Instructions to follow: In the records below, which lines include "training"? Copy them.

Provided records:
########################################
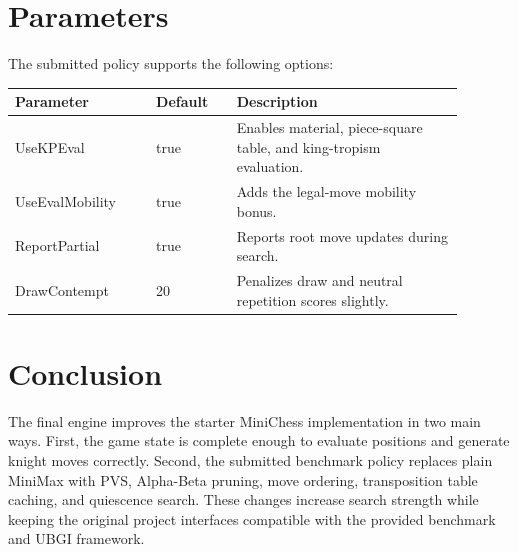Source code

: \documentclass[11pt,a4paper]{article}
\begin{document}
\section{Parameters}

The submitted policy supports the following options:

\begin{center}
\begin{tabular}{>{\ttfamily}p{0.28\linewidth}p{0.16\linewidth}p{0.45\linewidth}}
\toprule
Parameter & Default & Description \\
\midrule
UseKPEval & true & Enables material, piece-square table, and king-tropism evaluation. \\
UseEvalMobility & true & Adds the legal-move mobility bonus. \\
ReportPartial & true & Reports root move updates during search. \\
DrawContempt & 20 & Penalizes draw and neutral repetition scores slightly. \\
\bottomrule
\end{tabular}
\end{center}

\section{Conclusion}

The final engine improves the starter MiniChess implementation in two main
ways. First, the game state is complete enough to evaluate positions and
generate knight moves correctly. Second, the submitted benchmark policy replaces
plain MiniMax with PVS, Alpha-Beta pruning, move ordering, transposition table
caching, and quiescence search. These changes increase search strength while
keeping the original project interfaces compatible with the provided benchmark
and UBGI framework.
\end{document}

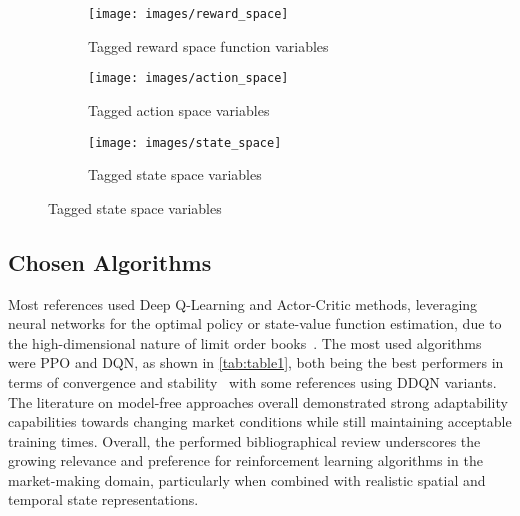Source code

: \begin{figure}
    \centering
    \begin{subfigure}{.9\columnwidth}
        \centering
        \texttt{[image: images/reward\_space]}
        \caption{Tagged reward space function variables}
        \label{fig:reward}
    \end{subfigure}
    \vspace{0.5em}
    \begin{subfigure}{.9\columnwidth}
        \centering
        \texttt{[image: images/action\_space]}
        \caption{Tagged action space variables}
        \label{fig:action}
    \end{subfigure}
    \vspace{0.5em} %
    \begin{subfigure}{.9\columnwidth}
        \centering
        \texttt{[image: images/state\_space]}
        \caption{Tagged state space variables}
        \label{fig:state}
    \end{subfigure}
\end{figure}

\subsection{Chosen Algorithms}
\label{subsec:chosen-algorithms}
Most references used Deep Q-Learning and Actor-Critic methods, leveraging neural networks for the optimal policy or state-value function estimation,
due to the high-dimensional nature of limit order books~\cite{Patel2018, Ganesh2019}.
The most used algorithms were PPO and DQN, as shown in \autoref{tab:table1},
both being the best performers in terms of convergence and stability~\cite{Sun2022, Gasperov2021a} with some references using DDQN variants.
The literature on model-free approaches overall demonstrated strong adaptability capabilities towards changing market conditions
while still maintaining acceptable training times.
Overall, the performed bibliographical review underscores the growing relevance and preference for reinforcement learning algorithms in the market-making domain,
particularly when combined with realistic spatial and temporal state representations.

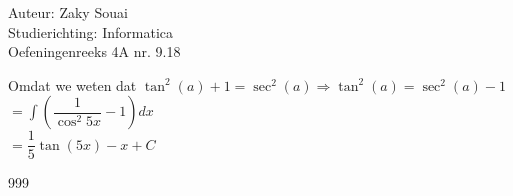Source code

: \documentclass[a4paper]{article}
\begin{document}
  
\noindent \large Auteur: Zaky Souai \\
\noindent \large Studierichting:  Informatica\\
\noindent \large Oefeningenreeks 4A nr. 9.18\\

\bigskip

\normalsize

Omdat we weten dat $\tan^2(a) + 1 = \sec^2(a) \Rightarrow \tan^2(a) = \sec^2(a) - 1$ \\

$= \displaystyle\int \left(\dfrac{1}{\cos^2 5x} - 1\right) dx $\\

$= \dfrac{1}{5}\tan(5x) - x + C $\\

\begin{thebibliography}{999}
\end{thebibliography}
\end{document}
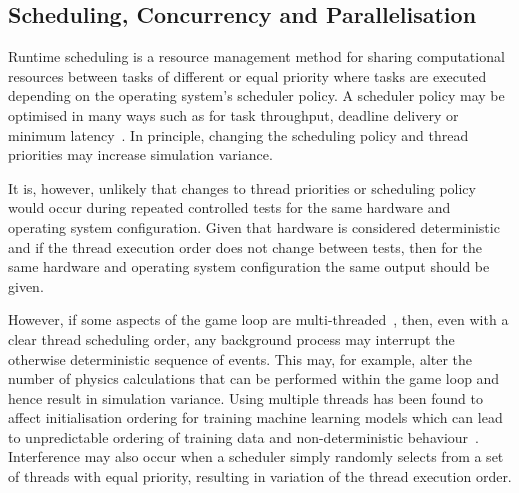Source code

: \documentclass[letterpaper, 10 pt, journal, twoside]{IEEEtran}
\begin{document}
\subsection{Scheduling, Concurrency and Parallelisation}
Runtime scheduling is a resource management method for sharing computational resources between tasks of different or equal priority where tasks are executed depending on the operating system's scheduler policy. A scheduler policy may be optimised in many ways such as for task throughput, deadline delivery or minimum latency~\cite{liu1973scheduling}. 
%
In principle, changing the scheduling policy and thread priorities may increase simulation variance. 

It is, however, unlikely that changes to thread priorities or scheduling policy would occur during repeated controlled tests for the same hardware and operating system configuration. Given that hardware is considered deterministic and if the thread execution order does not change between tests, then for the same hardware and operating system configuration the same output should be given.  

However, if some aspects of the game loop are multi-threaded~\cite{unity_multithreading}, then, even with a clear thread scheduling order, any background process may interrupt the otherwise deterministic sequence of events. This may, for example, alter the number of physics calculations that can be performed within the game loop and hence result in simulation variance.
%
Using multiple threads has been found to affect initialisation ordering for training machine learning models which can lead to unpredictable ordering of training data and non-deterministic behaviour~\cite{Sculley2015,Breck2017}.
%
%
Interference may also occur when a scheduler simply randomly selects from a set of threads with equal priority, resulting in variation of the thread execution order.
\end{document}

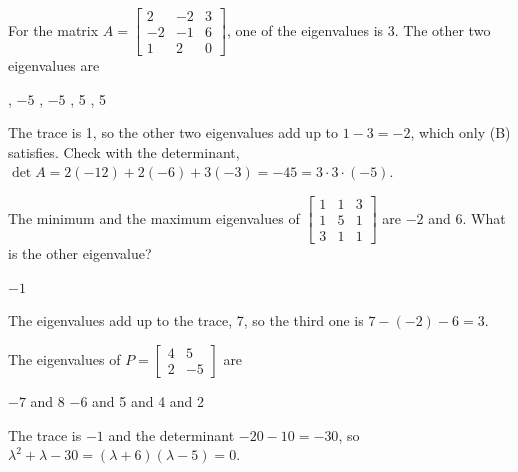\begin{question}[id=gate-ce2006-2, source=GATE CE 2006, marks=2]
For the matrix $A = \begin{bmatrix} 2 & -2 & 3 \\ -2 & -1 & 6 \\ 1 & 2 & 0 \end{bmatrix}$, one of the eigenvalues is 3. The other two eigenvalues are
\begin{options}
  , $-5$
  , $-5$
  , 5
  , 5
\end{options}
\begin{solution}
The trace is 1, so the other two eigenvalues add up to $1 - 3 = -2$, which only (B) satisfies. Check with the determinant, $\det A = 2(-12) + 2(-6) + 3(-3) = -45 = 3 \cdot 3 \cdot (-5)$.
\end{solution}
\end{question}

\begin{question}[id=gate-ce2007-3, source=GATE CE 2007]
The minimum and the maximum eigenvalues of $\begin{bmatrix} 1 & 1 & 3 \\ 1 & 5 & 1 \\ 3 & 1 & 1 \end{bmatrix}$ are $-2$ and 6. What is the other eigenvalue?
\begin{options}
  \option $-1$
\end{options}
\begin{solution}
The eigenvalues add up to the trace, 7, so the third one is $7 - (-2) - 6 = 3$.
\end{solution}
\end{question}

\begin{question}[id=gate-ce2008-3, source=GATE CE 2008]
The eigenvalues of $P = \begin{bmatrix} 4 & 5 \\ 2 & -5 \end{bmatrix}$ are
\begin{options}
  \option $-7$ and 8
  \correct $-6$ and 5
   and 4
   and 2
\end{options}
\begin{solution}
The trace is $-1$ and the determinant $-20 - 10 = -30$, so $\lambda^2 + \lambda - 30 = (\lambda + 6)(\lambda - 5) = 0$.
\end{solution}
\end{question}

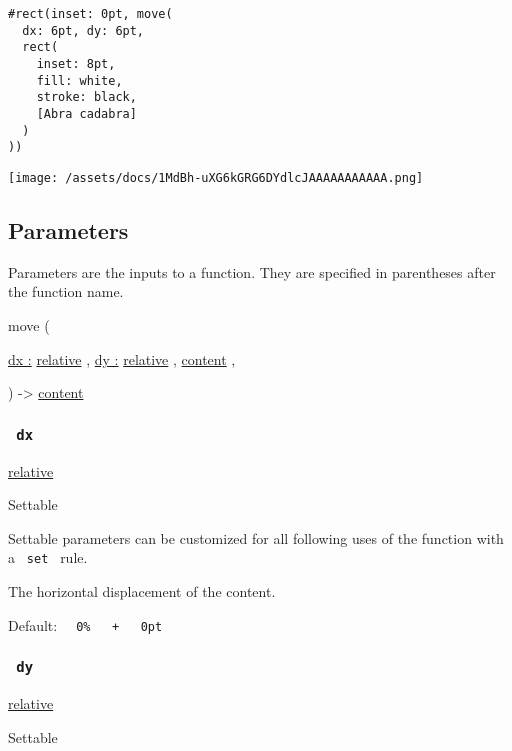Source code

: \begin{verbatim}
#rect(inset: 0pt, move(
  dx: 6pt, dy: 6pt,
  rect(
    inset: 8pt,
    fill: white,
    stroke: black,
    [Abra cadabra]
  )
))
\end{verbatim}

\texttt{[image: /assets/docs/1MdBh-uXG6kGRG6DYdlcJAAAAAAAAAAA.png]}

\subsection{\texorpdfstring{{ Parameters
}}{ Parameters }}\label{parameters}

\label{parameters-tooltip}
Parameters are the inputs to a function. They are specified in
parentheses after the function name.

{ move } (

{ \hyperref[parameters-dx]{dx :}
\href{/docs/reference/layout/relative/}{relative} , } {
\hyperref[parameters-dy]{dy :}
\href{/docs/reference/layout/relative/}{relative} , } {
\href{/docs/reference/foundations/content/}{content} , }

) -\textgreater{} \href{/docs/reference/foundations/content/}{content}

\subsubsection{\texorpdfstring{\texttt{\ dx\ }}{ dx }}\label{parameters-dx}

\href{/docs/reference/layout/relative/}{relative}

{{ Settable }}

\label{parameters-dx-settable-tooltip}
Settable parameters can be customized for all following uses of the
function with a \texttt{\ set\ } rule.

The horizontal displacement of the content.

Default:
\texttt{\ }{\texttt{\ 0\%\ }}\texttt{\ }{\texttt{\ +\ }}\texttt{\ }{\texttt{\ 0pt\ }}\texttt{\ }

\subsubsection{\texorpdfstring{\texttt{\ dy\ }}{ dy }}\label{parameters-dy}

\href{/docs/reference/layout/relative/}{relative}

{{ Settable }}

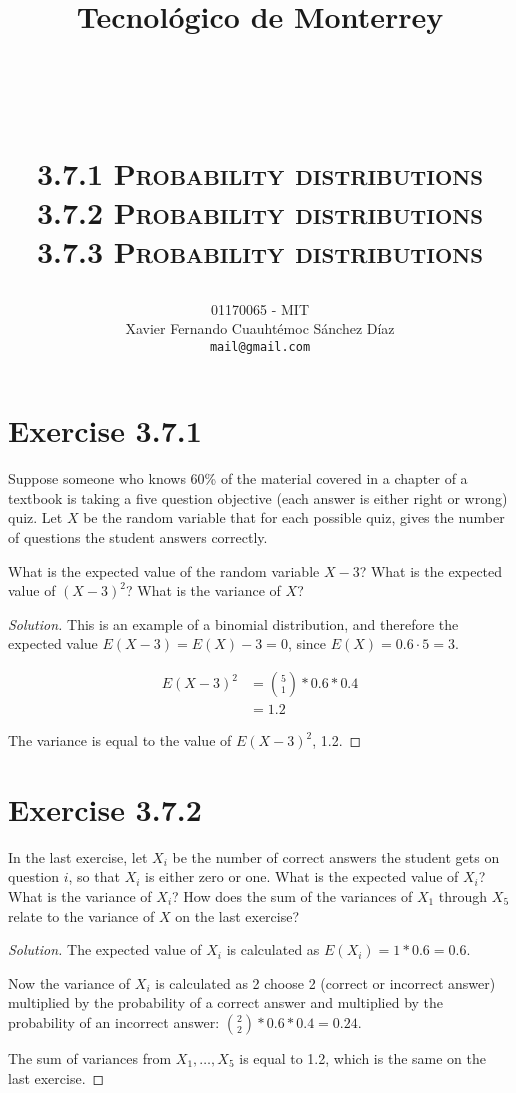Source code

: \documentclass[titlepage, letterpaper, fleqn]{article}
\title{
\vspace{1in}
\textbf{Tecnológico de Monterrey} \\
\vspace{0.5in}
\textmd{\mahclass} \\
\large{\textit{\mahteacher}} \\
\vspace{0.5in}
\textsc{\mahtitle}\\
\textsc{3.7.1 Probability distributions}\\
\textsc{3.7.2 Probability distributions}\\
\textsc{3.7.3 Probability distributions}\\
\author{01170065  - MIT \\
Xavier Fernando Cuauhtémoc Sánchez Díaz \\
\texttt{mail@gmail.com}}
\date{\mahdate}
}
\newcommand{\spacepls}{\vspace{5mm}}
\renewcommand\qedsymbol{\(\blacksquare\)}
\newenvironment{solution}
{\renewcommand\qedsymbol{$\square$}\begin{proof}[Solution]}
{\end{proof}}
\begin{document}
\begin{titlepage}
\maketitle
\end{titlepage}

%
%

\section{Exercise 3.7.1}

{\large Suppose someone who knows 60\% of the material covered in a chapter of a textbook is taking a five question objective (each answer is either right or wrong) quiz.
Let \(X\) be the random variable that for each possible quiz,
gives the number of questions the student answers correctly.

What is the expected value of the random variable \(X - 3\)?
What is the expected value of \((X - 3)^2\)?
What is the variance of \(X\)?}

\begin{solution}
This is an example of a binomial distribution, and therefore the expected value \(E(X - 3) = E(X) - 3 = 0\), since \(E(X) = 0.6 \cdot 5 = 3\).

\begin{align*}
E(X -3)^2 & = \binom{5}{1} * 0.6 * 0.4 \\
& = 1.2
\end{align*}

The variance is equal to the value of \(E(X-3)^2\), 1.2.
\end{solution}

\spacepls

\section{Exercise 3.7.2}

{\large In the last exercise, let \(X_i\) be the number of correct answers the student gets on question \(i\), so that \(X_i\) is either zero or one.
What is the expected value of \(X_i\)?
What is the variance of \(X_i\)?
How does the sum of the variances of \(X_1\) through \(X_5\) relate to the variance of \(X\) on the last exercise?}

\begin{solution}
The expected value of \(X_i\) is calculated as \(E(X_i) = 1 * 0.6 = 0.6\).

Now the variance of \(X_i\) is calculated as 2 choose 2 (correct or incorrect answer) multiplied by the probability of a correct answer and multiplied by the probability of an incorrect answer:
\(\binom{2}{2} * 0.6 * 0.4 = 0.24\).

The sum of variances from \(X_1, \dots , X_5\) is equal to 1.2, which is the same on the last exercise.
\end{solution}
\end{document}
########################################
Task response:
while still maintaining acceptable training times.
Using multiple threads has been found to affect initialisation ordering for training machine learning models which can lead to unpredictable ordering of training data and non-deterministic behaviour~\cite{Sculley2015,Breck2017}.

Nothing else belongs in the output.